Riot police detain a man during an anti-corruption protest on Tverskaya Street in central Moscow, Russia, June 12, 2017. 

© 2017 Maxim Shemetov/Reuters

Yesterday the European Court of Human Rights ruled in favor of one of Russia’s most visible opposition figures, Alexei Navalny, finding that his numerous arrests at public protests between 2012 and 2014 were politically motivated and violated his rights to freedom of assembly, among other things.

Navalny, in response, focused not on what the ruling meant to him, but on what it meant to the many others in Russia “who are regularly grabbed and jailed for obviously political reasons.”

That’s the right call. In recent years, police arrested thousands of people for having taken part in peaceful public protests, even where organizers had made a good faith effort to engage with the authorities about the venue.

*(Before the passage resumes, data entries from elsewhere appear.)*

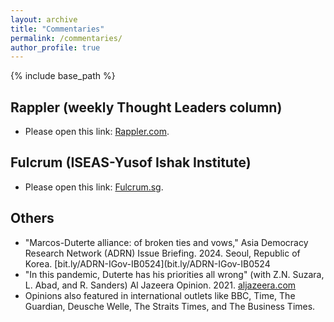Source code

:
 ```yaml
---
layout: archive
title: "Commentaries"
permalink: /commentaries/
author_profile: true
---
```


{% include base_path %}

Rappler (weekly Thought Leaders column)
------
* Please open this link: [Rappler.com](https://www.rappler.com/author/jc-punongbayan/).

Fulcrum (ISEAS-Yusof Ishak Institute)
------
* Please open this link: [Fulcrum.sg](https://fulcrum.sg/contributors/jc-punongbayan/).

Others
------
* "Marcos-Duterte alliance: of broken ties and vows," Asia Democracy Research Network (ADRN) Issue Briefing. 2024. Seoul, Republic of Korea. [bit.ly/ADRN-IGov-IB0524](bit.ly/ADRN-IGov-IB0524
* "In this pandemic, Duterte has his priorities all wrong" (with Z.N. Suzara, L. Abad, and R. Sanders) Al Jazeera Opinion. 2021. [aljazeera.com](https://www.aljazeera.com/opinions/2021/6/6/dutertes-many-pandemic-failures)
* Opinions also featured in international outlets like BBC, Time, The Guardian, Deusche Welle, The Straits Times, and The Business Times.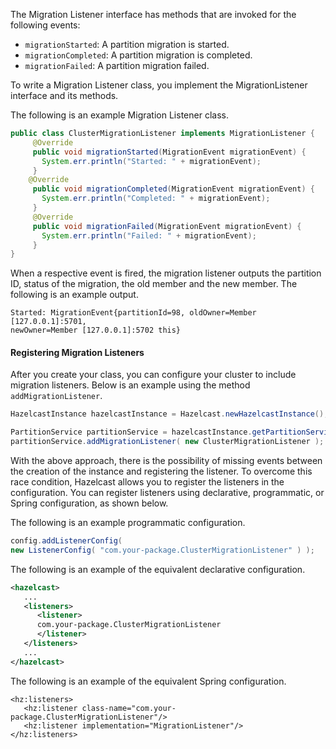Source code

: 
The Migration Listener interface has methods that are invoked for the following events:

- `migrationStarted`: A partition migration is started.
- `migrationCompleted`: A partition migration is completed.
- `migrationFailed`: A partition migration failed.

To write a Migration Listener class, you implement the MigrationListener interface and its methods.

The following is an example Migration Listener class.


```java
public class ClusterMigrationListener implements MigrationListener {
     @Override
     public void migrationStarted(MigrationEvent migrationEvent) {
       System.err.println("Started: " + migrationEvent);
     }
    @Override
     public void migrationCompleted(MigrationEvent migrationEvent) {
       System.err.println("Completed: " + migrationEvent);
     }
     @Override
     public void migrationFailed(MigrationEvent migrationEvent) {
       System.err.println("Failed: " + migrationEvent);
     }
}     
```

When a respective event is fired, the migration listener outputs the partition ID, status of the migration, the old member and the new member. The following is an example output.

```
Started: MigrationEvent{partitionId=98, oldOwner=Member [127.0.0.1]:5701,
newOwner=Member [127.0.0.1]:5702 this} 
```

#### Registering Migration Listeners

After you create your class, you can configure your cluster to include migration listeners. Below is an example using the method `addMigrationListener`.

```java
HazelcastInstance hazelcastInstance = Hazelcast.newHazelcastInstance();

PartitionService partitionService = hazelcastInstance.getPartitionService();
partitionService.addMigrationListener( new ClusterMigrationListener );
```

With the above approach, there is the possibility of missing events between the creation of the instance and registering the listener. To overcome this race condition, Hazelcast allows you to register the listeners in the configuration. You can register listeners using declarative, programmatic, or Spring configuration, as shown below.

The following is an example programmatic configuration.

```java
config.addListenerConfig( 
new ListenerConfig( "com.your-package.ClusterMigrationListener" ) );
```


The following is an example of the equivalent declarative configuration. 

```xml
<hazelcast>
   ...
   <listeners>
	  <listener>
	  com.your-package.ClusterMigrationListener
      </listener>
   </listeners>
   ...
</hazelcast>
```

The following is an example of the equivalent Spring configuration.

```
<hz:listeners>
   <hz:listener class-name="com.your-package.ClusterMigrationListener"/>
   <hz:listener implementation="MigrationListener"/>
</hz:listeners>
```

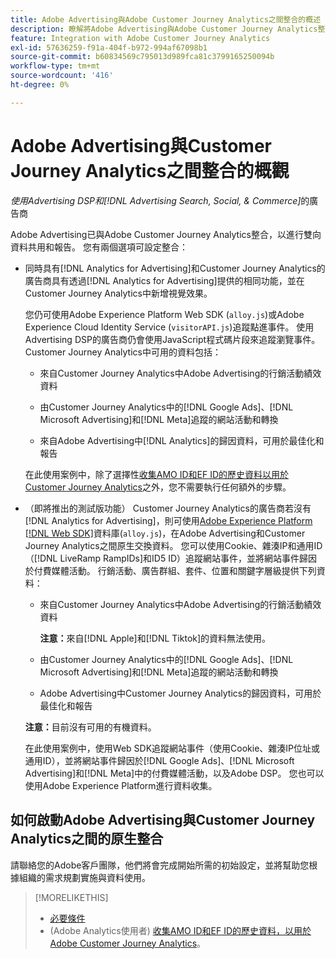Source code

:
```yaml
---
title: Adobe Advertising與Adobe Customer Journey Analytics之間整合的概述
description: 瞭解將Adobe Advertising與Adobe Customer Journey Analytics整合的選項。
feature: Integration with Adobe Customer Journey Analytics
exl-id: 57636259-f91a-404f-b972-994af67098b1
source-git-commit: b60834569c795013d989fca81c3799165250094b
workflow-type: tm+mt
source-wordcount: '416'
ht-degree: 0%

---
```


# Adobe Advertising與Customer Journey Analytics之間整合的概觀

<!-- title? If I change, change refs throughout -->

*使用Advertising DSP和[!DNL Advertising Search, Social, & Commerce]*&#x200B;的廣告商

Adobe Advertising已與Adobe Customer Journey Analytics整合，以進行雙向資料共用和報告。 您有兩個選項可設定整合：

* 同時具有[!DNL Analytics for Advertising]和Customer Journey Analytics的廣告商具有透過[!DNL Analytics for Advertising]提供的相同功能，並在Customer Journey Analytics中新增視覺效果。

  您仍可使用Adobe Experience Platform Web SDK (`alloy.js`)或Adobe Experience Cloud Identity Service (`visitorAPI.js`)追蹤點進事件。 使用Advertising DSP的廣告商仍會使用JavaScript程式碼片段來追蹤瀏覽事件。 Customer Journey Analytics中可用的資料包括：

   * 來自Customer Journey Analytics中Adobe Advertising的行銷活動績效資料

   * 由Customer Journey Analytics中的[!DNL Google Ads]、[!DNL Microsoft Advertising]和[!DNL Meta]追蹤的網站活動和轉換

   * 來自Adobe Advertising中[!DNL Analytics]的歸因資料，可用於最佳化和報告

  在此使用案例中，除了選擇性[收集AMO ID和EF ID的歷史資料以用於Customer Journey Analytics](/help/integrations/analytics/rvars-to-evars.md)之外，您不需要執行任何額外的步驟。

* （即將推出的測試版功能） Customer Journey Analytics的廣告商若沒有[!DNL Analytics for Advertising]，則可使用[Adobe Experience Platform [!DNL Web SDK]](https://experienceleague.adobe.com/docs/experience-platform/edge/home.html)資料庫(`alloy.js`)，在Adobe Advertising和Customer Journey Analytics之間原生交換資料。 您可以使用Cookie、雜湊IP和通用ID （[!DNL LiveRamp RampIDs]和ID5 ID）追蹤網站事件，並將網站事件歸因於付費媒體活動。 行銷活動、廣告群組、套件、位置和關鍵字層級提供下列資料：

   * 來自Customer Journey Analytics中Adobe Advertising的行銷活動績效資料

     **注意：**&#x200B;來自[!DNL Apple]和[!DNL Tiktok]的資料無法使用。

   * 由Customer Journey Analytics中的[!DNL Google Ads]、[!DNL Microsoft Advertising]和[!DNL Meta]追蹤的網站活動和轉換

   * Adobe Advertising中Customer Journey Analytics的歸因資料，可用於最佳化和報告

  **注意：**&#x200B;目前沒有可用的有機資料。

  在此使用案例中，使用Web SDK追蹤網站事件（使用Cookie、雜湊IP位址或通用ID），並將網站事件歸因於[!DNL Google Ads]、[!DNL Microsoft Advertising]和[!DNL Meta]中的付費媒體活動，以及Adobe DSP。 您也可以使用Adobe Experience Platform進行資料收集。

## 如何啟動Adobe Advertising與Customer Journey Analytics之間的原生整合

請聯絡您的Adobe客戶團隊，他們將會完成開始所需的初始設定，並將幫助您根據組織的需求規劃實施與資料使用。

>[!MORELIKETHIS]
>
>* [必要條件](prerequisites.md)
>* (Adobe Analytics使用者) [收集AMO ID和EF ID的歷史資料，以用於Adobe Customer Journey Analytics](/help/integrations/analytics/rvars-to-evars.md)。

In some instances, police charged parents with “neglecting parental duties” for allowing their children to attend rallies. In 2017, university officials threatened students with expulsion, if they attempted to organize “unauthorized” rallies. Police have not shied away from arresting children at peaceful rallies. Nor have police shied away from excessive, brute force to disperse rallies.

Fines range from 5,000 (US$76) to 20,000 rubles or 10 days in jail. Organizers, such as Navalny, drew harsher penalties, including up to 25-30 days in jail. Repeat arrests for unauthorized protesting though, can lead to up to 5 years’ imprisonment.

For several years, Russian authorities have been tightening their grip on dissent and peaceful protest, including by adopting new laws with stricter rules on protests and harsher penalties for violations. Just last week, parliament finished the first stage of approving a bill that, if adopted, would introduce a maximum 15-day jail sentence for protest organizers who involve people under 18 in unauthorized assemblies.

In yesterday’s ruling, the court noted that although governments can have legal requirements to seek authorization for assemblies, any interference with free assembly has to have a “legitimate aim . . .  such as the prevention of crime or disorder or protecting the rights of others.”

It’s hard to see what the legitimate aim could be of fining and jailing thousands of people who have peacefully expressed their views on important issues like corruption and pension reform. Russia’s government would do better, if it listened to these concerns rather than spend extensive resources seeking to silence those who voice them.